Whereas standard interpolators blend from a starting value *a* at *t* = 0 to an ending value *b* at *t* = 1, spline interpolators smoothly blend multiple input values for *t* in [0,1] using piecewise polynomial functions. Only cubic uniform nonrational B-splines are currently supported, also known as basis splines.

# d3.**interpolateBasis**(*values*) · Source, Examples

Returns a uniform nonrational B-spline interpolator through the specified array of *values*, which must be numbers. Implicit control points are generated such that the interpolator returns *values*[0] at *t* = 0 and *values*[*values*.length - 1] at *t* = 1. See also d3.curveBasis.

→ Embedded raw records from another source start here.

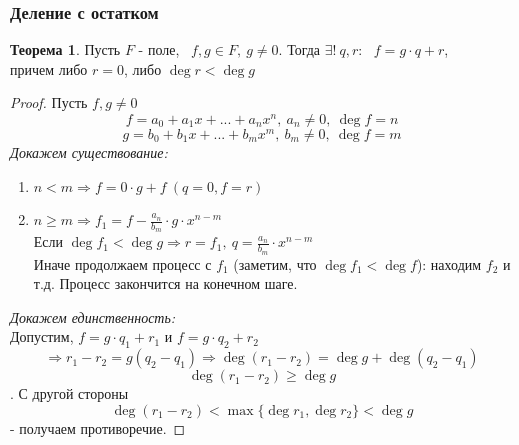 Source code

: \documentclass[a4paper, 12pt]{article}
\theoremstyle{definition}
\newtheorem*{theorem}{Теорема}
\begin{document}
  \subsubsection{Деление с остатком}
  \begin{theorem}
    Пусть $F$ - поле, \ $f, g \in F,\ g\neq 0 $. Тогда $\exists ! \ q, r$: \ $f = g \cdot q + r$, \\причем либо $r=0$, либо $\deg r < \deg g$       
  \end{theorem}
  \begin{proof}
    Пусть $f, g \neq 0$$$f = a_0 + a_1x+...+a_nx^n, \ a_n \neq 0, \ \deg f = n$$ $$g = b_0 + b_1x+...+b_mx^m, \ b_m \neq 0, \ \deg f = m$$ 
    \textit{Докажем существование:} 
    \begin{enumerate}
      \item $n<m \Longrightarrow f = 0 \cdot g + f \ (q=0, f = r)$
      \item $n\geq m \Longrightarrow f_1 = f - \frac{a_n}{b_m} \cdot g \cdot x^{n-m}$ \\
      Если $\deg f_1 < \deg g \Longrightarrow r = f_1, \ q = \frac{a_n}{b_m}\cdot x^{n-m}$ \\
      Иначе продолжаем процесс с $f_1$ (заметим, что $\deg f_1 < \deg f$): находим $f_2 $ и т.д. Процесс закончится на конечном шаге.  
    \end{enumerate}
    \textit{Докажем единственность:}  \\
    Допустим, $ f = g \cdot q_1 + r_1$ и $f = g \cdot q_2 + r_2$ $$  \Longrightarrow r_1 - r_2 = g(q_2 - q_1) \Longrightarrow \deg (r_1-r_2) = \deg g + \deg (q_2 - q_1) $$ $$\deg(r_1 - r_2) \geq \deg g$$. С другой стороны $$\deg (r_1-r_2) < \max \{\deg r_1, \deg r_2\} < \deg g$$ - получаем противоречие.   
  \end{proof} 
\end{document}
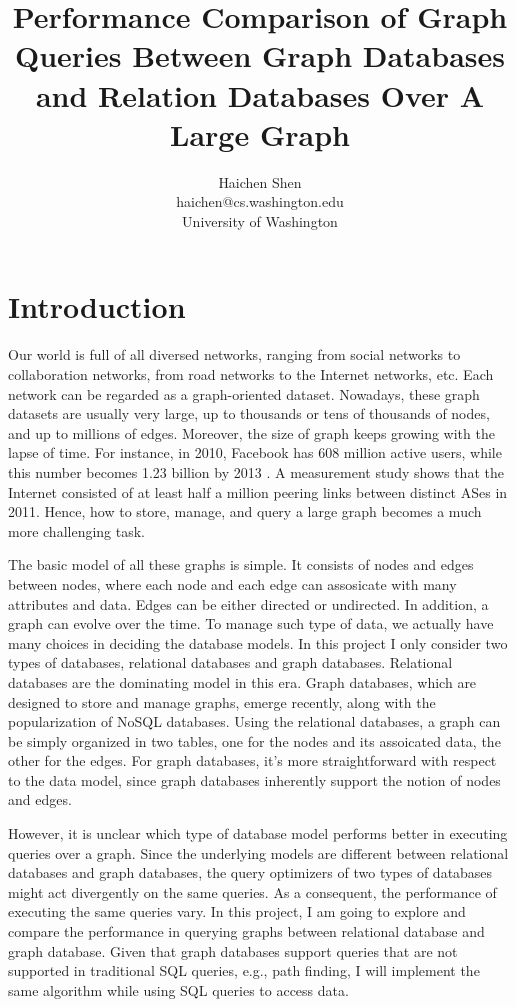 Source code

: \documentclass[letterpaper,twocolumn,10pt]{article}
\author{\rm Haichen Shen\\ 
       haichen@cs.washington.edu \\
       University of Washington \\
       }
\date{}
\begin{document}
\title{Performance Comparison of Graph Queries Between Graph Databases and Relation Databases Over A Large Graph}
\maketitle

\section{Introduction}
Our world is full of all diversed networks, ranging from social networks to collaboration networks, from road networks to the Internet networks, etc. Each network can be regarded as a graph-oriented dataset. Nowadays, these graph datasets are usually very large, up to thousands or tens of thousands of nodes, and up to millions of edges. Moreover, the size of graph keeps growing with the lapse of time. For instance, in 2010, Facebook has 608 million active users, while this number becomes 1.23 billion by 2013 \cite{fb_users}. A measurement study \cite{ager2012anatomy} shows that the Internet consisted of at least half a million peering links between distinct ASes in 2011. Hence, how to store, manage, and query a large graph becomes a much more challenging task.

The basic model of all these graphs is simple. It consists of nodes and edges between nodes, where each node and each edge can assosicate with many attributes and data. Edges can be either directed or undirected. In addition, a graph can evolve over the time. To manage such type of data, we actually have many choices in deciding the database models. In this project I only consider two types of databases, relational databases and graph databases. Relational databases are the dominating model in this era. Graph databases, which are designed to store and manage graphs, emerge recently, along with the popularization of NoSQL databases. Using the relational databases, a graph can be simply organized in two tables, one for the nodes and its assoicated data, the other for the edges. For graph databases, it's more straightforward with respect to the data model, since graph databases inherently support the notion of nodes and edges. 

However, it is unclear which type of database model performs better in executing queries over a graph. Since the underlying models are different between relational databases and graph databases, the query optimizers of two types of databases might act divergently on the same queries. As a consequent, the performance of executing the same queries vary. In this project, I am going to explore and compare the performance in querying graphs between relational database and graph database. Given that graph databases support queries that are not supported in traditional SQL queries, e.g., path finding, I will implement the same algorithm while using SQL queries to access data.
\end{document}
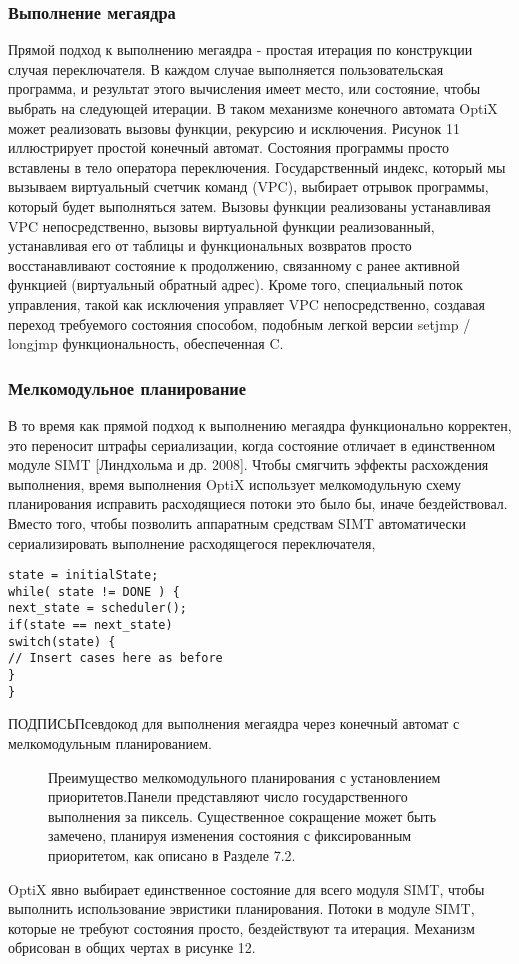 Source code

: \subsubsection{ Выполнение мегаядра}
Прямой подход к выполнению мегаядра - простая итерация по конструкции случая переключателя. В каждом случае выполняется пользовательская программа, и результат этого вычисления имеет место, или состояние, чтобы выбрать на следующей итерации. В таком механизме конечного автомата OptiX может реализовать вызовы функции, рекурсию и исключения.
Рисунок 11 иллюстрирует простой конечный автомат. Состояния программы просто вставлены в тело оператора переключения. Государственный индекс, который мы вызываем виртуальный счетчик команд (VPC), выбирает отрывок программы, который будет выполняться затем. Вызовы функции реализованы устанавливая VPC непосредственно, вызовы виртуальной функции реализованный, устанавливая его от таблицы и функциональных возвратов просто восстанавливают состояние к продолжению, связанному с ранее активной функцией (виртуальный обратный адрес). Кроме того, специальный поток управления, такой как исключения управляет VPC непосредственно, создавая переход требуемого состояния способом, подобным легкой версии setjmp / longjmp функциональность, обеспеченная C.
\subsubsection{ Мелкомодульное планирование}
В то время как прямой подход к выполнению мегаядра функционально корректен, это переносит штрафы сериализации, когда состояние отличает в единственном модуле SIMT [Линдхольма и др. 2008]. Чтобы смягчить эффекты расхождения выполнения, время выполнения OptiX использует мелкомодульную схему планирования исправить расходящиеся потоки
это было бы, иначе бездействовал. Вместо того, чтобы позволить аппаратным средствам SIMT автоматически сериализировать выполнение расходящегося переключателя, 
\begin{verbatim}
state = initialState;
while( state != DONE ) {
next_state = scheduler();
if(state == next_state)
switch(state) {
// Insert cases here as before
}
}
\end{verbatim}
ПОДПИСЬПсевдокод для выполнения мегаядра через конечный автомат с мелкомодульным планированием.
\begin{figure}[h!]
\caption{Преимущество мелкомодульного планирования с установлением приоритетов.Панели представляют число государственного выполнения за пиксель. Существенное сокращение может быть замечено, планируя изменения состояния с фиксированным приоритетом, как описано в Разделе 7.2.}
\label{fig4}
\end{figure}
OptiX явно выбирает единственное состояние для всего модуля SIMT, чтобы выполнить использование эвристики планирования. Потоки в модуле SIMT, которые не требуют состояния просто, бездействуют та итерация. Механизм обрисован в общих чертах в рисунке 12.

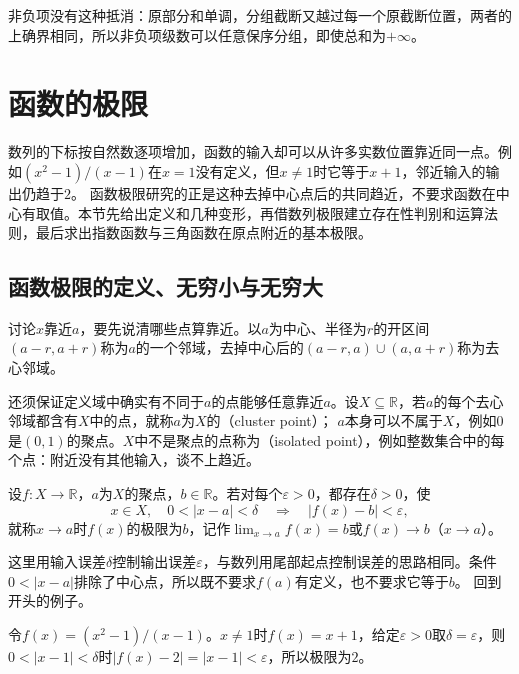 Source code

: 非负项没有这种抵消：原部分和单调，分组截断又越过每一个原截断位置，两者的上确界相同，所以非负项级数可以任意保序分组，即使总和为$+\infty$。
\section{函数的极限}
\label{sec:ru-function-limits}
\label{sec:analysis-function-limits}

数列的下标按自然数逐项增加，函数的输入却可以从许多实数位置靠近同一点。例如$(x^2-1)/(x-1)$在$x=1$没有定义，但$x\neq1$时它等于$x+1$，邻近输入的输出仍趋于$2$。
函数极限研究的正是这种去掉中心点后的共同趋近，不要求函数在中心有取值。本节先给出定义和几种变形，再借数列极限建立存在性判别和运算法则，最后求出指数函数与三角函数在原点附近的基本极限。

\subsection{函数极限的定义、无穷小与无穷大}
\label{sec:ru-function-limit-definition}

讨论$x$靠近$a$，要先说清哪些点算靠近。以$a$为中心、半径为$r$的开区间$(a-r,a+r)$称为$a$的一个邻域，去掉中心后的$(a-r,a)\cup(a,a+r)$称为去心邻域。

还须保证定义域中确实有不同于$a$的点能够任意靠近$a$。设$X\subseteq\mathbb R$，若$a$的每个去心邻域都含有$X$中的点，就称$a$为$X$的（cluster point）；
$a$本身可以不属于$X$，例如$0$是$(0,1)$的聚点。$X$中不是聚点的点称为（isolated point），例如整数集合中的每个点：附近没有其他输入，谈不上趋近。

\begin{definition}[函数的极限]
\label{def:ru-function-limit}
设$f:X\to\mathbb R$，$a$为$X$的聚点，$b\in\mathbb R$。若对每个$\varepsilon>0$，都存在$\delta>0$，使
\[
 x\in X,\quad0<|x-a|<\delta\quad\Longrightarrow\quad|f(x)-b|<\varepsilon,
\]
就称$x\to a$时$f(x)$的极限为$b$，记作$\lim_{x\to a}f(x)=b$或$f(x)\to b$（$x\to a$）。
\end{definition}
这里用输入误差$\delta$控制输出误差$\varepsilon$，与数列用尾部起点控制误差的思路相同。条件$0<|x-a|$排除了中心点，所以既不要求$f(a)$有定义，也不要求它等于$b$。
回到开头的例子。
\begin{example}[在中心无定义的函数的极限]
\label{ex:ru-removable-singularity-limit}
令$f(x)=(x^2-1)/(x-1)$。$x\neq1$时$f(x)=x+1$，给定$\varepsilon>0$取$\delta=\varepsilon$，则$0<|x-1|<\delta$时$|f(x)-2|=|x-1|<\varepsilon$，所以极限为$2$。
\end{example}

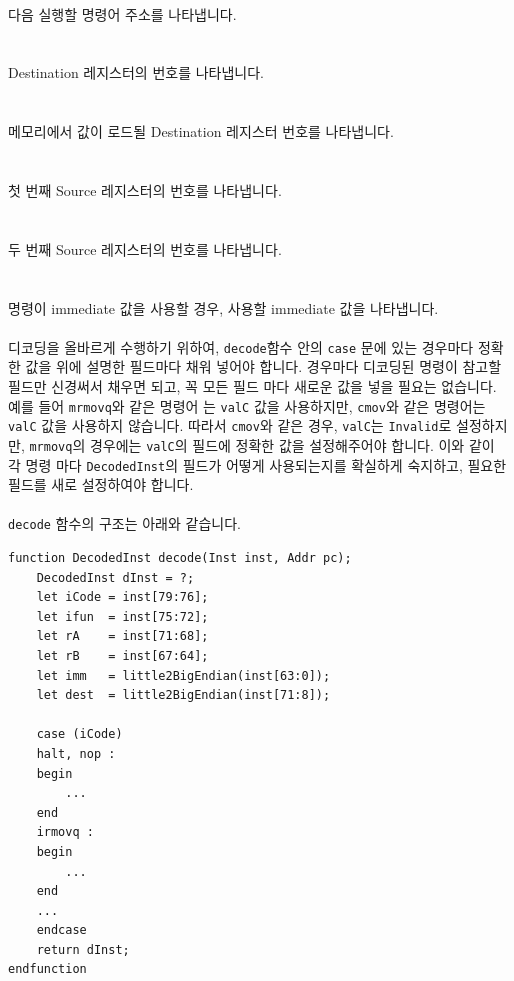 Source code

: \documentclass{article}
\begin{document}
\\다음 실행할 명령어 주소를 나타냅니다.
\\\\
\\Destination 레지스터의 번호를 나타냅니다.
\\\\
\\메모리에서 값이 로드될 Destination 레지스터 번호를 나타냅니다.
\\\\
\\첫 번째 Source 레지스터의 번호를 나타냅니다.
\\\\
\\두 번째 Source 레지스터의 번호를 나타냅니다.
\\\\
\\명령이 immediate 값을 사용할 경우, 사용할 immediate 값을 나타냅니다.
\\\\
디코딩을 올바르게 수행하기 위하여, \texttt{decode}함수 안의 \texttt{case} 문에 있는 경우마다 정확한 값을
위에 설명한 필드마다 채워 넣어야 합니다. 경우마다 디코딩된 명령이 참고할 필드만 신경써서 채우면 되고, 꼭 모든 필드 마다 새로운 값을 넣을 필요는 없습니다.
\\예를 들어 \texttt{mrmovq}와 같은 명령어
는 \texttt{valC} 값을 사용하지만, \texttt{cmov}와 같은 명령어는 \texttt{valC} 값을 사용하지 않습니다. 따라서
\texttt{cmov}와 같은 경우, \texttt{valC}는 \texttt{Invalid}로 설정하지만, \texttt{mrmovq}의 경우에는 
\texttt{valC}의 필드에 정확한 값을 설정해주어야 합니다. 이와 같이 각 명령 마다 \texttt{DecodedInst}의 필드가 어떻게 사용되는지를 확실하게 숙지하고, 필요한 필드를 새로 설정하여야 합니다.
\\\\
 \texttt{decode} 함수의 구조는 아래와 같습니다.

\begin{Verbatim}[frame=single]
function DecodedInst decode(Inst inst, Addr pc);
	DecodedInst dInst = ?;
	let iCode = inst[79:76]; 
	let ifun  = inst[75:72];
	let rA    = inst[71:68];
	let rB    = inst[67:64];
	let imm   = little2BigEndian(inst[63:0]);
	let dest  = little2BigEndian(inst[71:8]);

	case (iCode)
	halt, nop :
	begin
		...
	end
	irmovq :
	begin
		...
	end
	...
	endcase
	return dInst;
endfunction
\end{Verbatim}
\end{document}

# d3.**interpolateBasisClosed**(*values*) · Source, Examples

Returns a uniform nonrational B-spline interpolator through the specified array of *values*, which must be numbers. The control points are implicitly repeated such that the resulting one-dimensional spline has cyclical C² continuity when repeated around *t* in [0,1]. See also d3.curveBasisClosed.

### Piecewise

# d3.**piecewise**([*interpolate*, ]*values*) · Source, Examples

Returns a piecewise interpolator, composing interpolators for each adjacent pair of *values*. The returned interpolator maps *t* in [0, 1 / (*n* - 1)] to *interpolate*(*values*[0], *values*[1]), *t* in [1 / (*n* - 1), 2 / (*n* - 1)] to *interpolate*(*values*[1], *values*[2]), and so on, where *n* = *values*.length. In effect, this is a lightweight linear scale. For example, to blend through red, green and blue:

```
const interpolate = d3.piecewise(d3.interpolateRgb.gamma(2.2), ["red", "green", "blue"]);
```

If *interpolate* is not specified, defaults to d3.interpolate.